### GIVEN ENTRIES

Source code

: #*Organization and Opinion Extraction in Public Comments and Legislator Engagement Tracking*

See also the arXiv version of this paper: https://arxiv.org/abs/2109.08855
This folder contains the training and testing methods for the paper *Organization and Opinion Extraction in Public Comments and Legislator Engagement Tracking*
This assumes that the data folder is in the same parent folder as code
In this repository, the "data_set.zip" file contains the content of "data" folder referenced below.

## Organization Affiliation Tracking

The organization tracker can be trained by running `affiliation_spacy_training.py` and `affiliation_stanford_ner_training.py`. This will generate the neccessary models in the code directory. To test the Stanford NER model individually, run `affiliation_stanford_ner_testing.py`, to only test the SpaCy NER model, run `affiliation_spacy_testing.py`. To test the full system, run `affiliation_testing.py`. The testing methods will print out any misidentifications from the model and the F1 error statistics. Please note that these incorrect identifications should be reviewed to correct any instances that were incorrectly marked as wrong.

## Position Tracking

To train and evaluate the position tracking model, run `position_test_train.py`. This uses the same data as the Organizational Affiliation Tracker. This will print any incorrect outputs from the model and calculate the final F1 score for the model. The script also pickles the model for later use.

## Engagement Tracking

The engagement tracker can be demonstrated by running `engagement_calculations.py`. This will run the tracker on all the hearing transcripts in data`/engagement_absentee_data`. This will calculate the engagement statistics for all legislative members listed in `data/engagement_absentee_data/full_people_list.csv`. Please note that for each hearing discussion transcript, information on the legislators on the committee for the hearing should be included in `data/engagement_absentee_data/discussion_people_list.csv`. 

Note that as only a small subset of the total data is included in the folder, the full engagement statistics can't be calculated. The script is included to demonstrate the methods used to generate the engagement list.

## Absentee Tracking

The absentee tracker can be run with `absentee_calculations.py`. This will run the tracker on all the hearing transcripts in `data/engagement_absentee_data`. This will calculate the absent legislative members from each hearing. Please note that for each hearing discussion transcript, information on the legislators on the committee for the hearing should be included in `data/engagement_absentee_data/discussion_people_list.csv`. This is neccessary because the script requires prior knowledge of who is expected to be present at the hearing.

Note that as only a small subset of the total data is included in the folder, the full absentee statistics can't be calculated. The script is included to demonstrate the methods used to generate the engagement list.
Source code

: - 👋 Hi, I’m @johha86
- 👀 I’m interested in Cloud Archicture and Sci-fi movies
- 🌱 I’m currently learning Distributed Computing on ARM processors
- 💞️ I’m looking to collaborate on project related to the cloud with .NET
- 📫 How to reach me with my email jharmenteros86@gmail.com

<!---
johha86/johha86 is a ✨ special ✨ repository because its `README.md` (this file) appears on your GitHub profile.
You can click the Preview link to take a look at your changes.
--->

==

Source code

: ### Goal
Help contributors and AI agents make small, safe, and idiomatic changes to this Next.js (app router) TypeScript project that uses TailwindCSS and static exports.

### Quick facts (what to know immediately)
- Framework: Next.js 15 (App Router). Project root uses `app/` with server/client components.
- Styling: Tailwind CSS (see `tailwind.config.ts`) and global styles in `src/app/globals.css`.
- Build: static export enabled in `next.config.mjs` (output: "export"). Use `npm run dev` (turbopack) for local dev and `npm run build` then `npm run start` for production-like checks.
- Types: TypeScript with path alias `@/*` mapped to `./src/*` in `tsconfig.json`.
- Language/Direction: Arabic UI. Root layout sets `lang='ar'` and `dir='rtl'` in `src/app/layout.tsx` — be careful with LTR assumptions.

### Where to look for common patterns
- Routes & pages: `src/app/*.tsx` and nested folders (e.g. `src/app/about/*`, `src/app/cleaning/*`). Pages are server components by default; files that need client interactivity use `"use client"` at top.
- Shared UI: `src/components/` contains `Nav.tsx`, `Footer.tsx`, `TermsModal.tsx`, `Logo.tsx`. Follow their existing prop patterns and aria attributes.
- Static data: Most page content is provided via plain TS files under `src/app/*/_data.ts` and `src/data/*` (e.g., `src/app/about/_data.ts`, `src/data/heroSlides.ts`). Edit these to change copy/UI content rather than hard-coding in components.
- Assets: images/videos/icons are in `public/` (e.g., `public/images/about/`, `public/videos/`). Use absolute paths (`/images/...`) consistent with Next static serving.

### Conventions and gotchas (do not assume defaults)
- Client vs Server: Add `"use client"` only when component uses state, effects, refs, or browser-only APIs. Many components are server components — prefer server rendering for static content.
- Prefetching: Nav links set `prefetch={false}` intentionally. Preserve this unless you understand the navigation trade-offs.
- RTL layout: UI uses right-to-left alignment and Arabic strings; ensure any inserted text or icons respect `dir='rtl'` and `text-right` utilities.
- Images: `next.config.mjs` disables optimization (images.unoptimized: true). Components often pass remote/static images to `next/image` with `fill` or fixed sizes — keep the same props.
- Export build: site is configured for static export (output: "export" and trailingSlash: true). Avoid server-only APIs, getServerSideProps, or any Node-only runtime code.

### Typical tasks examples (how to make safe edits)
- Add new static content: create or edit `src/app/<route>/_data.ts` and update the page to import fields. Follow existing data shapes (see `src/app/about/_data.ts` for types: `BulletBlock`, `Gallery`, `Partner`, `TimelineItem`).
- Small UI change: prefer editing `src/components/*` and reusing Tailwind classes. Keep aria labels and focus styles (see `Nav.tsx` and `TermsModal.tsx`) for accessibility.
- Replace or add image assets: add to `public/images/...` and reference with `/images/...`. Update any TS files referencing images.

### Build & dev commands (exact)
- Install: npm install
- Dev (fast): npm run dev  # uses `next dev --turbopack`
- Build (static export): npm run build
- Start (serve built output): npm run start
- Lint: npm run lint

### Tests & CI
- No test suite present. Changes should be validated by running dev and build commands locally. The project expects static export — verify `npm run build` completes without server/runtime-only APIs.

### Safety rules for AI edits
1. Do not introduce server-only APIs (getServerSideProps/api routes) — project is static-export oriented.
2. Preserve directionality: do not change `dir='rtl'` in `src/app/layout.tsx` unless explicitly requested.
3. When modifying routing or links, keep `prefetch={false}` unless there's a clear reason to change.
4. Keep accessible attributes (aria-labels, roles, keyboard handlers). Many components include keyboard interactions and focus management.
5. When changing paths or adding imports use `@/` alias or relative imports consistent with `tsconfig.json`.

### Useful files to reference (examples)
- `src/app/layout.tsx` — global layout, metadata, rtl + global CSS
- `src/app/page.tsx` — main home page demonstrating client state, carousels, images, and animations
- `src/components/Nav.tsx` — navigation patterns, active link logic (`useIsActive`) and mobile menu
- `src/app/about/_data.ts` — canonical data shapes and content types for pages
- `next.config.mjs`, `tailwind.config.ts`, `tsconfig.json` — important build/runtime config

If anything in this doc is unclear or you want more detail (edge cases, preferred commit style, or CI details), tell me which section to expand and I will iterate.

* * *

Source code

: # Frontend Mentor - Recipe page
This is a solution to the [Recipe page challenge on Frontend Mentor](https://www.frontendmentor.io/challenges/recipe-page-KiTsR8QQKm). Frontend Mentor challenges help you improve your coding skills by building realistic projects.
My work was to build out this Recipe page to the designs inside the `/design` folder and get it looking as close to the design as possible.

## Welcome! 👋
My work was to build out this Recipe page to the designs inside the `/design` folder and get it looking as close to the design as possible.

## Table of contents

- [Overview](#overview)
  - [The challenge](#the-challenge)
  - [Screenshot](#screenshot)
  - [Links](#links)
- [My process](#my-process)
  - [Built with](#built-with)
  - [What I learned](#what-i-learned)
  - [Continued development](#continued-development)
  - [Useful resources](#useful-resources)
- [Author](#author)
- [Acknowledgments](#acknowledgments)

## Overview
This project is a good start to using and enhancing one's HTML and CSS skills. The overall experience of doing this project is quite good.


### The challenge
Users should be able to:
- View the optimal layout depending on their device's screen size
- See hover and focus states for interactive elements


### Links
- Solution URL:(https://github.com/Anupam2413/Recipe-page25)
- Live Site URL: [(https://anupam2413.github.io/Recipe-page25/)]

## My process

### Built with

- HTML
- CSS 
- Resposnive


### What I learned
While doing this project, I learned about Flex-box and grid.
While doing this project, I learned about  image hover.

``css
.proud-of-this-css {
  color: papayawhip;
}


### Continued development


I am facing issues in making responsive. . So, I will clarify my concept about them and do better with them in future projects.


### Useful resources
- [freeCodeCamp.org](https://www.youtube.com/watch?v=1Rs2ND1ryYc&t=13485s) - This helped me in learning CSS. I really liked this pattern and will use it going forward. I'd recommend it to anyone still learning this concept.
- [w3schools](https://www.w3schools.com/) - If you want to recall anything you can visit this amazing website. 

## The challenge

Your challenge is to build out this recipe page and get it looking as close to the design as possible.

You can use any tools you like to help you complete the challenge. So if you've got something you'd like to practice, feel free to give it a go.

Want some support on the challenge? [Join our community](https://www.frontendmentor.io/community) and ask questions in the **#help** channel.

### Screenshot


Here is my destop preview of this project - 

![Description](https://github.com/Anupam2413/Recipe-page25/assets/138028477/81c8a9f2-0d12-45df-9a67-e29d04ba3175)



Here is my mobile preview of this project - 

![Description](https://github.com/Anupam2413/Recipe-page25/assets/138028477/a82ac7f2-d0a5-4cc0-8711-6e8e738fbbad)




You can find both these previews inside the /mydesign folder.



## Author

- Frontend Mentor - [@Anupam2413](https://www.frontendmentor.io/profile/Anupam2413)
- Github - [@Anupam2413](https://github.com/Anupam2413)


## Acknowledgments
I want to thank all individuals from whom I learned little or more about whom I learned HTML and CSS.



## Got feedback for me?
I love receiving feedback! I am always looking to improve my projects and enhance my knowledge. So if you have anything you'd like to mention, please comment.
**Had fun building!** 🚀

### WORK TASK
Looking at the data above, write out exactly the lines that start at the one containing "## Acknowledgments" and end at the one containing "fun building!** 🚀"; include both and nothing beyond.

### RESULT OF THIS TASK
## Acknowledgments
I want to thank all individuals from whom I learned little or more about whom I learned HTML and CSS.



## Got feedback for me?
I love receiving feedback! I am always looking to improve my projects and enhance my knowledge. So if you have anything you'd like to mention, please comment.
**Had fun building!** 🚀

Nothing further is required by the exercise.